Work order: Lines that contain the string "cinquante" are the ones to list; copy all of them from the records.
[[ Records provided open ]]
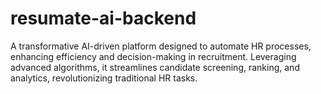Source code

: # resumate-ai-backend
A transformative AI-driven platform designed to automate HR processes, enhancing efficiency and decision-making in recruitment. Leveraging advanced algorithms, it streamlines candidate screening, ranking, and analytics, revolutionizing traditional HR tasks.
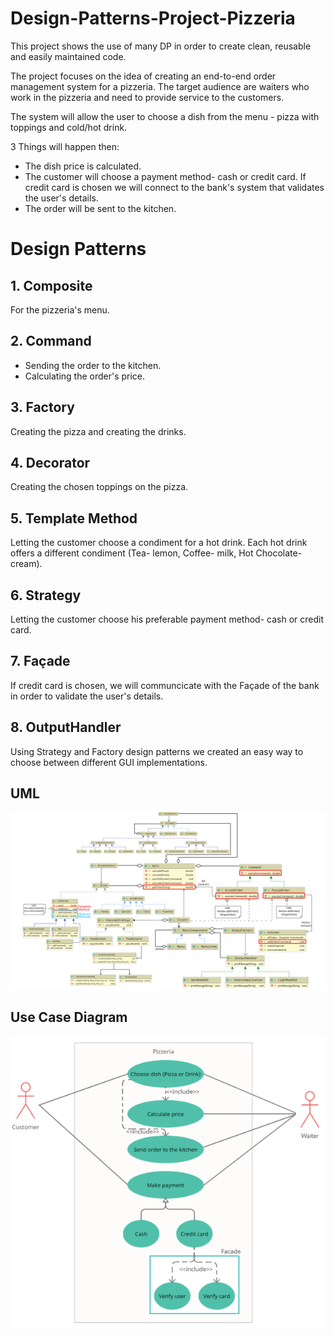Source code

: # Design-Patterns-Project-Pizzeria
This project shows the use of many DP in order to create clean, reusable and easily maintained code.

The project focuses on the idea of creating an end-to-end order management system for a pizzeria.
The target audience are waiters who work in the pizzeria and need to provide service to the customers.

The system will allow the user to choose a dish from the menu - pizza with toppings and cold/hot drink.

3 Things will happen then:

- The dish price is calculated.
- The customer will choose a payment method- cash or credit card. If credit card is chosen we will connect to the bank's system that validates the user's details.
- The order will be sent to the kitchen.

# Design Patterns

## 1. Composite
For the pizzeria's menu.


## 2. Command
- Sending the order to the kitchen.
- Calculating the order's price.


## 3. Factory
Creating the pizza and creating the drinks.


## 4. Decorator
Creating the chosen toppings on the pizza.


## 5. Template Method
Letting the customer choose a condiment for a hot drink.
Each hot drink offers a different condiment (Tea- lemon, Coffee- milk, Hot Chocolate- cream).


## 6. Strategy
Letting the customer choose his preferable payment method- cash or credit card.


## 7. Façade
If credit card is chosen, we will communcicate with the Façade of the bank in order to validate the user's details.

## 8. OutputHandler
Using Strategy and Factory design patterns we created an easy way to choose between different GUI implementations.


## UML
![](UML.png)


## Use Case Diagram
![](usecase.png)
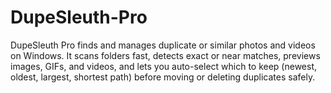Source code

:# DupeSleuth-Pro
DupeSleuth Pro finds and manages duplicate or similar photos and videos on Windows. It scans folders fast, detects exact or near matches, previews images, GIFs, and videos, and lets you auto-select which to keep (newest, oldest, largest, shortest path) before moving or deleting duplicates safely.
[[ Records provided closed ]]
[[ Records provided open ]]
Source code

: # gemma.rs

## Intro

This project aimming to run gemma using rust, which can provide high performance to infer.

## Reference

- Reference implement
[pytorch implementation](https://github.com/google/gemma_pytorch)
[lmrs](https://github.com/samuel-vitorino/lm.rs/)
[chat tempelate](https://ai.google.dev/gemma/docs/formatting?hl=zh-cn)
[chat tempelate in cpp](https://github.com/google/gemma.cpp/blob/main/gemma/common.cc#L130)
[[ Records provided closed ]]
[[ Records provided open ]]
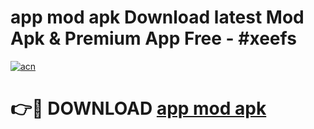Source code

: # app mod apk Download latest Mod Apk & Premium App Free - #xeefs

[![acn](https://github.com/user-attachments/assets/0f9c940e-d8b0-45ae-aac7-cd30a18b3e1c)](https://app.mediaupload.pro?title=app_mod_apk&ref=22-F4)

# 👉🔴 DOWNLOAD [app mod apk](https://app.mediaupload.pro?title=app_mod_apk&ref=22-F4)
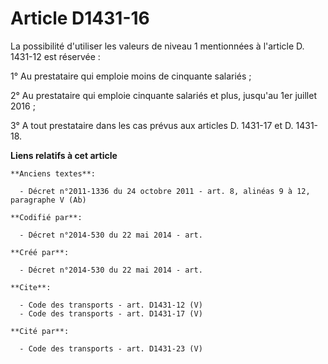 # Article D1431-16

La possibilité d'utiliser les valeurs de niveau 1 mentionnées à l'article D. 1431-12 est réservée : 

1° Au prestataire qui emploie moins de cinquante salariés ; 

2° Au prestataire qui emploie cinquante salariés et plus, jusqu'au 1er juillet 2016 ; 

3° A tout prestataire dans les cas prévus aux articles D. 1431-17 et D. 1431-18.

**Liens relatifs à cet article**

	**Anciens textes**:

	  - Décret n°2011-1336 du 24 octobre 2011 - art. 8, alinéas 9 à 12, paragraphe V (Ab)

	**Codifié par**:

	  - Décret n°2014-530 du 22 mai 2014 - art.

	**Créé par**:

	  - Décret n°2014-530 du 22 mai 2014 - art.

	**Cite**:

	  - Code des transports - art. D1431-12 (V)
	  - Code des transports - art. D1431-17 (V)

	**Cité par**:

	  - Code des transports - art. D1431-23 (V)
[[ Records provided closed ]]
Written response:
1° Au prestataire qui emploie moins de cinquante salariés ; 
2° Au prestataire qui emploie cinquante salariés et plus, jusqu'au 1er juillet 2016 ; 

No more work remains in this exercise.